Source texts of formatted documents:
╭──

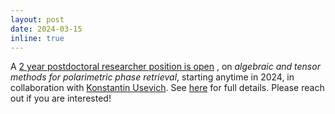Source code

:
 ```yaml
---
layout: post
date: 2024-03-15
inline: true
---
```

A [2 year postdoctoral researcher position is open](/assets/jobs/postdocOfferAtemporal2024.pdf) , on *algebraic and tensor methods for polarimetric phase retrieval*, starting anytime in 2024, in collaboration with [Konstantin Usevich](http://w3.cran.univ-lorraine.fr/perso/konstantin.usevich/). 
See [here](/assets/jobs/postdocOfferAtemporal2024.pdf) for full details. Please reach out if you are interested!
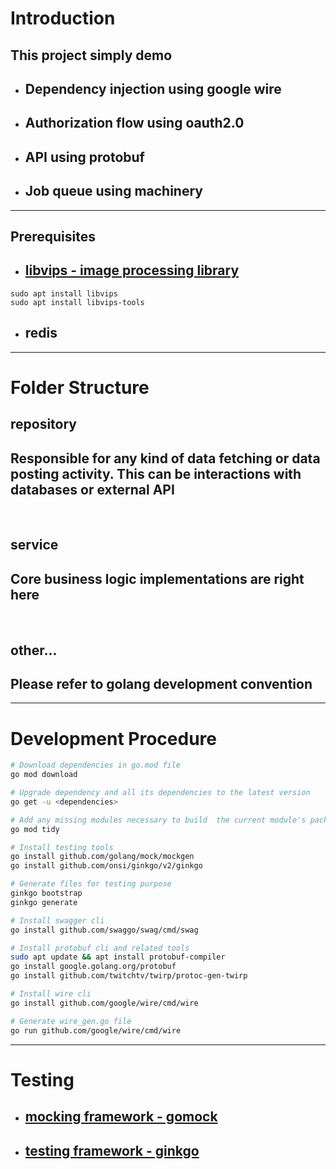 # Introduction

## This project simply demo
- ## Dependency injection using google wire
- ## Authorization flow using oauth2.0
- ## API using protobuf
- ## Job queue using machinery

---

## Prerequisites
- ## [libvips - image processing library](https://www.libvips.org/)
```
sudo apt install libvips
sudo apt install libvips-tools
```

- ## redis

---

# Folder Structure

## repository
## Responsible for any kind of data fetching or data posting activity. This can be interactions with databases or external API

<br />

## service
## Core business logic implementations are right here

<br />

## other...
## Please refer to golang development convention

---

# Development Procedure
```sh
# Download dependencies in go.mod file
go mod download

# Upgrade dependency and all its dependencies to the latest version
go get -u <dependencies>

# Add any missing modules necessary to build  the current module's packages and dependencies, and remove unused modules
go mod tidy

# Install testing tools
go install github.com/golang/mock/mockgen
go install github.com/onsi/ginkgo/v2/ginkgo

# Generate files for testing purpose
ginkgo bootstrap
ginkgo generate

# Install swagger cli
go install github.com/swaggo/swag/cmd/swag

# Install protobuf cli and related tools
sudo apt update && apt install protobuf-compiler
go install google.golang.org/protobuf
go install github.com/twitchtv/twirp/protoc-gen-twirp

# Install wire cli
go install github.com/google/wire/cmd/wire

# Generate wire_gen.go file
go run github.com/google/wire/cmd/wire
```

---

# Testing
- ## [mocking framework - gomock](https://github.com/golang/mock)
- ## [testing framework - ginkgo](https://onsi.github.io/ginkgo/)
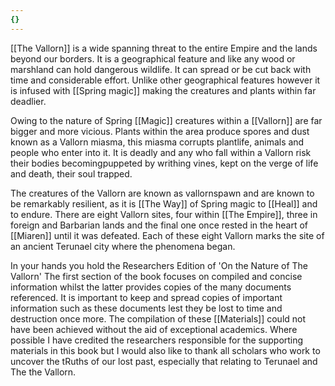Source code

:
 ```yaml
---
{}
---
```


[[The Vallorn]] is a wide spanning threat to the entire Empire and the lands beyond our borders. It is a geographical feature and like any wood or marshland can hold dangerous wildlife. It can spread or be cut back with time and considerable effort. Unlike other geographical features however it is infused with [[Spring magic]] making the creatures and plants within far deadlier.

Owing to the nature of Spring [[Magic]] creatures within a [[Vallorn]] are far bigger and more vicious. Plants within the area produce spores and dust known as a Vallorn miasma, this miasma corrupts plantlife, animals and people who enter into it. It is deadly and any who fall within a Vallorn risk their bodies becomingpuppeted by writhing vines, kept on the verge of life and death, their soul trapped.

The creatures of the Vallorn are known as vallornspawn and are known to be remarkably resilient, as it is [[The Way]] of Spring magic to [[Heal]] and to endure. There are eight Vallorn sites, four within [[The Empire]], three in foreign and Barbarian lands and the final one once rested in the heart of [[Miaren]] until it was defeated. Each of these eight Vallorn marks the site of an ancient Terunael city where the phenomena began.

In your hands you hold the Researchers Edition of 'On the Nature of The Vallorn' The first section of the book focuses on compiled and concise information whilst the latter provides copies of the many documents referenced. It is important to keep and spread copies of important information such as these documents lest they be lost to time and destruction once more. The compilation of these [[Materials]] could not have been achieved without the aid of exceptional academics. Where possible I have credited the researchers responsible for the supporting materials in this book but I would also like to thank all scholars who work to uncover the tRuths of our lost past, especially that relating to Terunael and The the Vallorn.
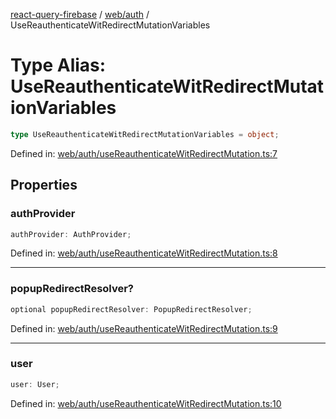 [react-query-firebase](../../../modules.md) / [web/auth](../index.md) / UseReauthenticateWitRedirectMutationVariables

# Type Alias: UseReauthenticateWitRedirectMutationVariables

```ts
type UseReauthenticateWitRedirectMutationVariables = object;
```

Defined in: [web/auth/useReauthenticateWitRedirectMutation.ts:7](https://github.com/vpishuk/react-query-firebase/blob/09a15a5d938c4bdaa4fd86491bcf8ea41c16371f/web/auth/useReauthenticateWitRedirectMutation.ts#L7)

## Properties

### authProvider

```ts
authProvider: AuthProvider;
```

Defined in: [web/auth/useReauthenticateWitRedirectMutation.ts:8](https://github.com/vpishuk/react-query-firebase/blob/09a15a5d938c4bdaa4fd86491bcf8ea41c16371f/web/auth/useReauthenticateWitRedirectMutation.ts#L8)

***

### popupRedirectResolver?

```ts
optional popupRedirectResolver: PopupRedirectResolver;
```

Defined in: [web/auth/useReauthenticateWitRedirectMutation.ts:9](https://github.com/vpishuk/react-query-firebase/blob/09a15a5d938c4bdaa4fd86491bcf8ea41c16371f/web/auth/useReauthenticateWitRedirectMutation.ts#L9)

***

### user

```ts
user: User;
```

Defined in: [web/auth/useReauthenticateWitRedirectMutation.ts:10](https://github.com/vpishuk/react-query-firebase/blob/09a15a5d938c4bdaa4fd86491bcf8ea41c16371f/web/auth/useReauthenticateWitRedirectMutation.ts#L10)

╰──

> _ASSIGNED TASK_
Set down all the entries above verbatim, and include none of the pictures.

> _EXERCISE ANSWER_
Source code

:
 ```yaml
---
layout: post
date: 2024-03-15
inline: true
---
```

A [2 year postdoctoral researcher position is open](/assets/jobs/postdocOfferAtemporal2024.pdf) , on *algebraic and tensor methods for polarimetric phase retrieval*, starting anytime in 2024, in collaboration with [Konstantin Usevich](http://w3.cran.univ-lorraine.fr/perso/konstantin.usevich/). 
See [here](/assets/jobs/postdocOfferAtemporal2024.pdf) for full details. Please reach out if you are interested!
 # Introduction

## This project simply demo
- ## Dependency injection using google wire
- ## Authorization flow using oauth2.0
- ## API using protobuf
- ## Job queue using machinery

---

## Prerequisites
- ## [libvips - image processing library](https://www.libvips.org/)
```
sudo apt install libvips
sudo apt install libvips-tools
```

- ## redis

---

# Folder Structure

## repository
## Responsible for any kind of data fetching or data posting activity. This can be interactions with databases or external API

<br />

## service
## Core business logic implementations are right here

<br />

## other...
## Please refer to golang development convention

---

# Development Procedure
```sh
# Download dependencies in go.mod file
go mod download

# Upgrade dependency and all its dependencies to the latest version
go get -u <dependencies>

# Add any missing modules necessary to build  the current module's packages and dependencies, and remove unused modules
go mod tidy

# Install testing tools
go install github.com/golang/mock/mockgen
go install github.com/onsi/ginkgo/v2/ginkgo

# Generate files for testing purpose
ginkgo bootstrap
ginkgo generate

# Install swagger cli
go install github.com/swaggo/swag/cmd/swag

# Install protobuf cli and related tools
sudo apt update && apt install protobuf-compiler
go install google.golang.org/protobuf
go install github.com/twitchtv/twirp/protoc-gen-twirp

# Install wire cli
go install github.com/google/wire/cmd/wire

# Generate wire_gen.go file
go run github.com/google/wire/cmd/wire
```

---

# Testing
- ## [mocking framework - gomock](https://github.com/golang/mock)
- ## [testing framework - ginkgo](https://onsi.github.io/ginkgo/)
Source code

:
 ```yaml
---
{}
---
```


[[The Vallorn]] is a wide spanning threat to the entire Empire and the lands beyond our borders. It is a geographical feature and like any wood or marshland can hold dangerous wildlife. It can spread or be cut back with time and considerable effort. Unlike other geographical features however it is infused with [[Spring magic]] making the creatures and plants within far deadlier.

Owing to the nature of Spring [[Magic]] creatures within a [[Vallorn]] are far bigger and more vicious. Plants within the area produce spores and dust known as a Vallorn miasma, this miasma corrupts plantlife, animals and people who enter into it. It is deadly and any who fall within a Vallorn risk their bodies becomingpuppeted by writhing vines, kept on the verge of life and death, their soul trapped.

The creatures of the Vallorn are known as vallornspawn and are known to be remarkably resilient, as it is [[The Way]] of Spring magic to [[Heal]] and to endure. There are eight Vallorn sites, four within [[The Empire]], three in foreign and Barbarian lands and the final one once rested in the heart of [[Miaren]] until it was defeated. Each of these eight Vallorn marks the site of an ancient Terunael city where the phenomena began.

In your hands you hold the Researchers Edition of 'On the Nature of The Vallorn' The first section of the book focuses on compiled and concise information whilst the latter provides copies of the many documents referenced. It is important to keep and spread copies of important information such as these documents lest they be lost to time and destruction once more. The compilation of these [[Materials]] could not have been achieved without the aid of exceptional academics. Where possible I have credited the researchers responsible for the supporting materials in this book but I would also like to thank all scholars who work to uncover the tRuths of our lost past, especially that relating to Terunael and The the Vallorn.
 [react-query-firebase](../../../modules.md) / [web/auth](../index.md) / UseReauthenticateWitRedirectMutationVariables

# Type Alias: UseReauthenticateWitRedirectMutationVariables

```ts
type UseReauthenticateWitRedirectMutationVariables = object;
```

Defined in: [web/auth/useReauthenticateWitRedirectMutation.ts:7](https://github.com/vpishuk/react-query-firebase/blob/09a15a5d938c4bdaa4fd86491bcf8ea41c16371f/web/auth/useReauthenticateWitRedirectMutation.ts#L7)

## Properties

### authProvider

```ts
authProvider: AuthProvider;
```

Defined in: [web/auth/useReauthenticateWitRedirectMutation.ts:8](https://github.com/vpishuk/react-query-firebase/blob/09a15a5d938c4bdaa4fd86491bcf8ea41c16371f/web/auth/useReauthenticateWitRedirectMutation.ts#L8)

***

### popupRedirectResolver?

```ts
optional popupRedirectResolver: PopupRedirectResolver;
```

Defined in: [web/auth/useReauthenticateWitRedirectMutation.ts:9](https://github.com/vpishuk/react-query-firebase/blob/09a15a5d938c4bdaa4fd86491bcf8ea41c16371f/web/auth/useReauthenticateWitRedirectMutation.ts#L9)

***

### user

```ts
user: User;
```

Defined in: [web/auth/useReauthenticateWitRedirectMutation.ts:10](https://github.com/vpishuk/react-query-firebase/blob/09a15a5d938c4bdaa4fd86491bcf8ea41c16371f/web/auth/useReauthenticateWitRedirectMutation.ts#L10)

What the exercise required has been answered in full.